So you are unleashed about.
Biden Tariffs And Political Strategy 00:11:49
Well, I was kind of interested in the fact that Lou Dobbs is calling out Republicans for being traders because they're not supporting Donald Trump's tariffs.
And I thought, when, since when are Republicans traders for being free trade people?
What time did that monologue happen?
You know, they're cowards and traitors, and they are committing suicide and bringing down the country with them.
Well, I mean, I will say that Lou Dobbs has always been a tariff guy from back in the day.
I mean, he was never been a conservative, but he's always been a big tariff guy going back to his years at CNN.

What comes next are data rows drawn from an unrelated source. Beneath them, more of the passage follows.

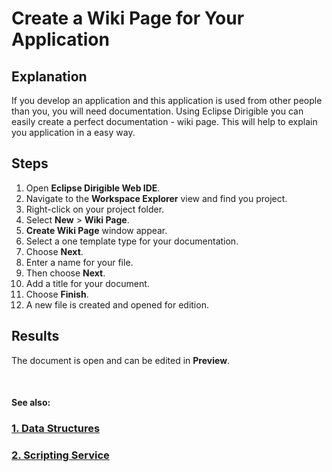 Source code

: # Create a Wiki Page for Your Application

## Explanation

If you develop an application and this application is used from other people than you, you will need documentation. Using Eclipse Dirigible you can easily create a perfect documentation - wiki page. This will help to explain you application in a easy way.

## Steps
1. Open **Eclipse Dirigible Web IDE**.
2. Navigate to the **Workspace Explorer** view and find you project.
3. Right-click on your project folder.
4. Select **New** > **Wiki Page**.
5. **Create Wiki Page** window appear.
6. Select a one template type for your documentation. 
7. Choose **Next**.
8. Enter a name for your file. 
9. Then choose **Next**.
10. Add a title for your document. 
11. Choose **Finish**.
12. A new file is created and opened for edition.

## Results

The document is open and can be edited in **Preview**.

<br>

#### See also:
### [1. Data Structures](1.DataStructures.md)
### [2. Scripting Service](2.ScriptingService.md)

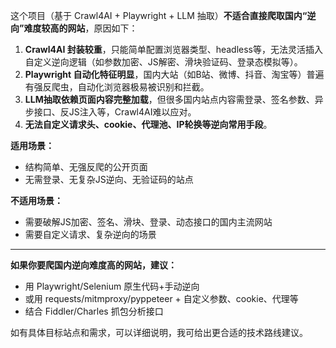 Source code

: 这个项目（基于 Crawl4AI + Playwright + LLM 抽取）**不适合直接爬取国内“逆向”难度较高的网站**，原因如下：

1. **Crawl4AI 封装较重**，只能简单配置浏览器类型、headless等，无法灵活插入自定义逆向逻辑（如参数加密、JS解密、滑块验证码、登录态模拟等）。
2. **Playwright 自动化特征明显**，国内大站（如B站、微博、抖音、淘宝等）普遍有强反爬虫，自动化浏览器极易被识别和拦截。
3. **LLM抽取依赖页面内容完整加载**，但很多国内站点内容需登录、签名参数、异步接口、反JS注入等，Crawl4AI难以应对。
4. **无法自定义请求头、cookie、代理池、IP轮换等逆向常用手段**。

**适用场景：**

- 结构简单、无强反爬的公开页面
- 无需登录、无复杂JS逆向、无验证码的站点

**不适用场景：**

- 需要破解JS加密、签名、滑块、登录、动态接口的国内主流网站
- 需要自定义请求、复杂逆向的场景

---

**如果你要爬国内逆向难度高的网站，建议：**

- 用 Playwright/Selenium 原生代码+手动逆向
- 或用 requests/mitmproxy/pyppeteer + 自定义参数、cookie、代理等
- 结合 Fiddler/Charles 抓包分析接口

如有具体目标站点和需求，可以详细说明，我可给出更合适的技术路线建议。

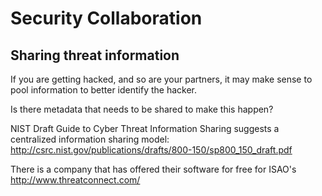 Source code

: # Security Collaboration

## Sharing threat information

If you are getting hacked, and so are your partners, it may make sense to pool information to better identify the hacker.

Is there metadata that needs to be shared to make this happen? 

NIST Draft Guide to Cyber Threat Information Sharing suggests a centralized information sharing model:
 http://csrc.nist.gov/publications/drafts/800-150/sp800_150_draft.pdf
 
There is a company that has offered their software for free for ISAO's 
 http://www.threatconnect.com/ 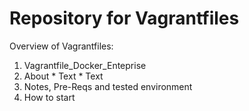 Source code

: # Repository for Vagrantfiles

Overview of Vagrantfiles:

1. Vagrantfile_Docker_Enteprise
  1. About
    * Text
    * Text
  2. Notes, Pre-Reqs and tested environment
  3. How to start

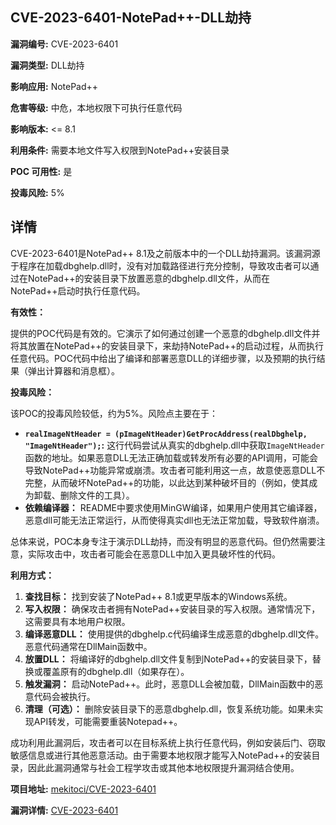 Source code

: ## CVE-2023-6401-NotePad++-DLL劫持

**漏洞编号:** CVE-2023-6401

**漏洞类型:** DLL劫持

**影响应用:** NotePad++

**危害等级:** 中危，本地权限下可执行任意代码

**影响版本:** <= 8.1

**利用条件:** 需要本地文件写入权限到NotePad++安装目录

**POC 可用性:** 是

**投毒风险:** 5%

## 详情

CVE-2023-6401是NotePad++ 8.1及之前版本中的一个DLL劫持漏洞。该漏洞源于程序在加载dbghelp.dll时，没有对加载路径进行充分控制，导致攻击者可以通过在NotePad++的安装目录下放置恶意的dbghelp.dll文件，从而在NotePad++启动时执行任意代码。

**有效性：**

提供的POC代码是有效的。它演示了如何通过创建一个恶意的dbghelp.dll文件并将其放置在NotePad++的安装目录下，来劫持NotePad++的启动过程，从而执行任意代码。POC代码中给出了编译和部署恶意DLL的详细步骤，以及预期的执行结果（弹出计算器和消息框）。

**投毒风险：**

该POC的投毒风险较低，约为5%。风险点主要在于：

*   **`realImageNtHeader = (pImageNtHeader)GetProcAddress(realDbghelp, "ImageNtHeader");`:** 这行代码尝试从真实的dbghelp.dll中获取`ImageNtHeader`函数的地址。如果恶意DLL无法正确加载或转发所有必要的API调用，可能会导致NotePad++功能异常或崩溃。攻击者可能利用这一点，故意使恶意DLL不完整，从而破坏NotePad++的功能，以此达到某种破坏目的（例如，使其成为卸载、删除文件的工具）。
*   **依赖编译器：** README中要求使用MinGW编译，如果用户使用其它编译器，恶意dll可能无法正常运行，从而使得真实dll也无法正常加载，导致软件崩溃。

总体来说，POC本身专注于演示DLL劫持，而没有明显的恶意代码。但仍然需要注意，实际攻击中，攻击者可能会在恶意DLL中加入更具破坏性的代码。

**利用方式：**

1.  **查找目标：** 找到安装了NotePad++ 8.1或更早版本的Windows系统。
2.  **写入权限：** 确保攻击者拥有NotePad++安装目录的写入权限。通常情况下，这需要具有本地用户权限。
3.  **编译恶意DLL：** 使用提供的dbghelp.c代码编译生成恶意的dbghelp.dll文件。恶意代码通常在DllMain函数中。
4.  **放置DLL：** 将编译好的dbghelp.dll文件复制到NotePad++的安装目录下，替换或覆盖原有的dbghelp.dll（如果存在）。
5.  **触发漏洞：** 启动NotePad++。此时，恶意DLL会被加载，DllMain函数中的恶意代码会被执行。
6.  **清理（可选）：** 删除安装目录下的恶意dbghelp.dll，恢复系统功能。如果未实现API转发，可能需要重装Notepad++。

成功利用此漏洞后，攻击者可以在目标系统上执行任意代码，例如安装后门、窃取敏感信息或进行其他恶意活动。由于需要本地权限才能写入NotePad++的安装目录，因此此漏洞通常与社会工程学攻击或其他本地权限提升漏洞结合使用。

**项目地址:** [mekitoci/CVE-2023-6401](https://github.com/mekitoci/CVE-2023-6401)

**漏洞详情:** [CVE-2023-6401](https://nvd.nist.gov/vuln/detail/CVE-2023-6401)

He knows for a fact that Republicans have not been terrified.
Of course.
How do you not at least include that in the analysis?
He doesn't.
He doesn't bake that into anything.
It's been the exact opposite position of every one of these people that's been elected for the past 50 years.
And, you know, of course, obviously the pro-union left has been the ones asking for tariffs all this time.
So they're talking, they say now the tariffs as requested by Trump, if implemented, and again, we hope this is a...
Which ones?
The Mexican?
The Mexican ones.
Just the Mexican ones, if implemented.
And we hope it's a negotiation.
We know how this stuff works because, you know, Trump threatens these things and hopefully they don't come to pass.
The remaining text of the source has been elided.